申し立てで浮き彫りとなったクイーンズの歪な資金繰り
クイーンズヒルの資金繰りについて「支払不能状態」とする申立人側と、「破綻する状態ではない」とする田原氏との主張は異なる。こうしたなかで、今回明らかになったのがクイーンズヒルの特殊な資金繰りだ。
先述の通り、クイーンズヒルはクレジットの立替払金を差押さえられている。債権者は返還金の支払いを求める会員だ。クイーンズヒルの会員権は当初2,250万円で売り出された。返還債務は総額118億円。多くのゴルフ場同様に返還できなくなったクイーンズヒルは、会員に対し永久債への切り替えを依頼し、9割以上が同意したとされる。しかし、一部納得しなかった会員による訴訟にまで発展した。勝訴はしたものの償還原資がない。そこでクレジット客の建替え払いを差押さえ、その配当を回収することになった。こうした債権者の正確な債権総額は不明だが、2,250万円の会員が20名存在すると仮定すると単純計算で4億5,000万円となる。クイーンズヒルの売上高は約7億円。仮に4億5,000万円の差押がなされたら資金繰りは破綻する。

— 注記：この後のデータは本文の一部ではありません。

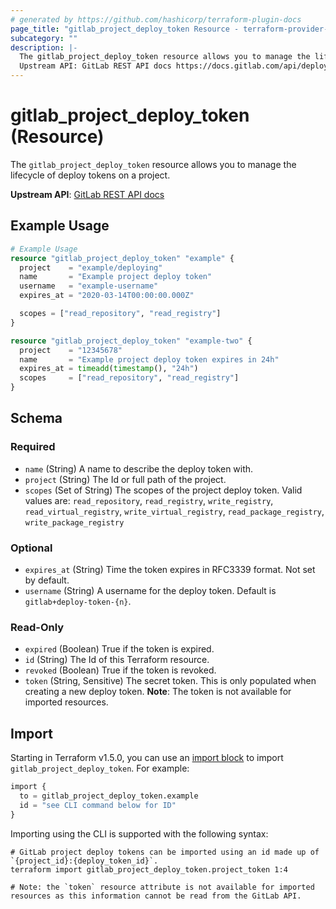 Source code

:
 ```yaml
---
# generated by https://github.com/hashicorp/terraform-plugin-docs
page_title: "gitlab_project_deploy_token Resource - terraform-provider-gitlab"
subcategory: ""
description: |-
  The gitlab_project_deploy_token resource allows you to manage the lifecycle of deploy tokens on a project.
  Upstream API: GitLab REST API docs https://docs.gitlab.com/api/deploy_tokens/
---
```


# gitlab_project_deploy_token (Resource)

The `gitlab_project_deploy_token` resource allows you to manage the lifecycle of deploy tokens on a project.

**Upstream API**: [GitLab REST API docs](https://docs.gitlab.com/api/deploy_tokens/)

## Example Usage

```terraform
# Example Usage
resource "gitlab_project_deploy_token" "example" {
  project    = "example/deploying"
  name       = "Example project deploy token"
  username   = "example-username"
  expires_at = "2020-03-14T00:00:00.000Z"

  scopes = ["read_repository", "read_registry"]
}

resource "gitlab_project_deploy_token" "example-two" {
  project    = "12345678"
  name       = "Example project deploy token expires in 24h"
  expires_at = timeadd(timestamp(), "24h")
  scopes     = ["read_repository", "read_registry"]
}
```

<!-- schema generated by tfplugindocs -->
## Schema

### Required

- `name` (String) A name to describe the deploy token with.
- `project` (String) The Id or full path of the project.
- `scopes` (Set of String) The scopes of the project deploy token. Valid values are: `read_repository`, `read_registry`, `write_registry`, `read_virtual_registry`, `write_virtual_registry`, `read_package_registry`, `write_package_registry`

### Optional

- `expires_at` (String) Time the token expires in RFC3339 format. Not set by default.
- `username` (String) A username for the deploy token. Default is `gitlab+deploy-token-{n}`.

### Read-Only

- `expired` (Boolean) True if the token is expired.
- `id` (String) The Id of this Terraform resource.
- `revoked` (Boolean) True if the token is revoked.
- `token` (String, Sensitive) The secret token. This is only populated when creating a new deploy token. **Note**: The token is not available for imported resources.

## Import

Starting in Terraform v1.5.0, you can use an [import block](https://developer.hashicorp.com/terraform/language/import) to import `gitlab_project_deploy_token`. For example:

```terraform
import {
  to = gitlab_project_deploy_token.example
  id = "see CLI command below for ID"
}
```

Importing using the CLI is supported with the following syntax:

```shell
# GitLab project deploy tokens can be imported using an id made up of `{project_id}:{deploy_token_id}`.
terraform import gitlab_project_deploy_token.project_token 1:4

# Note: the `token` resource attribute is not available for imported resources as this information cannot be read from the GitLab API.
```
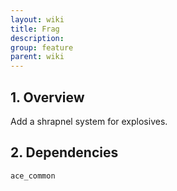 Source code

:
 ```yaml
---
layout: wiki
title: Frag
description: 
group: feature
parent: wiki
---
```


## 1. Overview

Add a shrapnel system for explosives.

## 2. Dependencies

`ace_common`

田原氏が取った対抗手段は30億円の債権を有するアセットコーポレーションでクイーンズヒルのクレジット客の立替払金を差し押さえるというもの。回収した配当を再度クイーンズヒルに貸し付けることで資金繰りに回していた。アセットコーポレーションはクイーンズヒルの親会社だった(株)ソロンコーポレーションの関連会社で田原氏が経営権を掌握している。実際には会員が差し押さえている金額は4億5,000万円までには至らないと見られるが、クレジット払いが普及した今日、クイーンズヒルの資金繰りが「綱渡り」であることが浮き彫りとなった。
こうしたなか、7月にクイーンズヒルは、発刊した定期会報で大規模なコース再生計画を打ち出している。詳細な調査によりコースが大規模に破損、老朽化していることが発覚した旨を告知。2年後の創業30周年のタイミングでオープン時のようなコースに復活させる計画だ。48カ所の排水不良箇所を3年計画で再生させるとして一部では経年劣化したコース設備の改修・更新を終えたことを報告している。誌面を見る限り、相応の改修資金を有しているように映る。申立人の三浦弁護士は「あたかも今回の調査でコースの不良が発覚したように記載しているが、排水不良などコースが痛んでいるのは10年以上前から露呈している問題。これは田原氏も承知している」と指摘。「とてもそんな原資はない」と切り捨てる。
こうしたなかで売り出されたのが先述の「現金限定」の3枚・2万8,000円の回数券だ。関係者はこうしたなかで発生した「コロナ禍」に注目する。裁判所の活動がクイーンズヒルの資金繰りに影響を与えたというのだ。緊急事態宣言下で一部の業務は縮小・中断されたが、差押に係る業務も中断された。その間のクレジット差押の回収も滞ることになる。クイーンズヒルの回数券がその埋め合わせに発行されたものだとすると手持ち現金はかなり深刻な状況に陥っていることになる。
カギ握る大口債権者九州債権回収の動静
申立人側が照準を合わせているのが、アセットコーポレーション=田原氏がクイーンズヒルに有する30億円の債権だ。会員権の販売で集めた118億円はゴルフ場を建設しておつりがくるほどの大金。ソロンコーポレーションとクイーンズヒルの経営環境が悪化するなかで、どういう現金のやり取りがあったのかという疑念が生じている。会員からすれば「アセットに貸しはあっても借りはない」(三浦氏)という想いがある。裁判所の審尋は7月27日に3回目が開催された裁判所の審尋は次回8月20日に開催される。早ければ9月にも裁判所の判断が降りる見通しだが、申立人側は民事再生開始に必要、もしくは目標とする嘆願書の数を明確にしていない。回収した153通で事足りると判断したとも取れるが、別の思惑がありそうだ。
注目されるのがもう1つの大口債権者だ。西日本フィナンシャルホールディングス傘下のサービサー・九州債権回収は旧福岡シティ銀行が融資した債権を抵当権付きで譲受。クイーンズヒルに対して約20億円の債権を有する。旧福岡シティ銀行は融資を通じてクイーンズヒルやソロンコーポレーションの栄枯盛衰を注視してきた。同社の選択が裁判所の判断にも影響を与えることになりそうだ。
先述の通り、嘆願書にサインした会員は回数券以外にもセルフプレー導入の噂に懸念を示す。実現するとキャディの人件費削減につながり収益面で寄与するが「さらなる質の劣化につながりかねない」と懸念している。現状、導入は実現していないが、一部会員からは「完全に断念していないのではないか」という声が挙がっている。
三浦弁護士は「現状やっていることを放置することは許さない。このまま放っておいたらぼろぼろになってしまうのは目に見えている」と使命感が申立人に加わった理由であると示唆している。クイーンズヒルが「高級ゴルフコース」としての評価を守れるか、正念場に立たされている。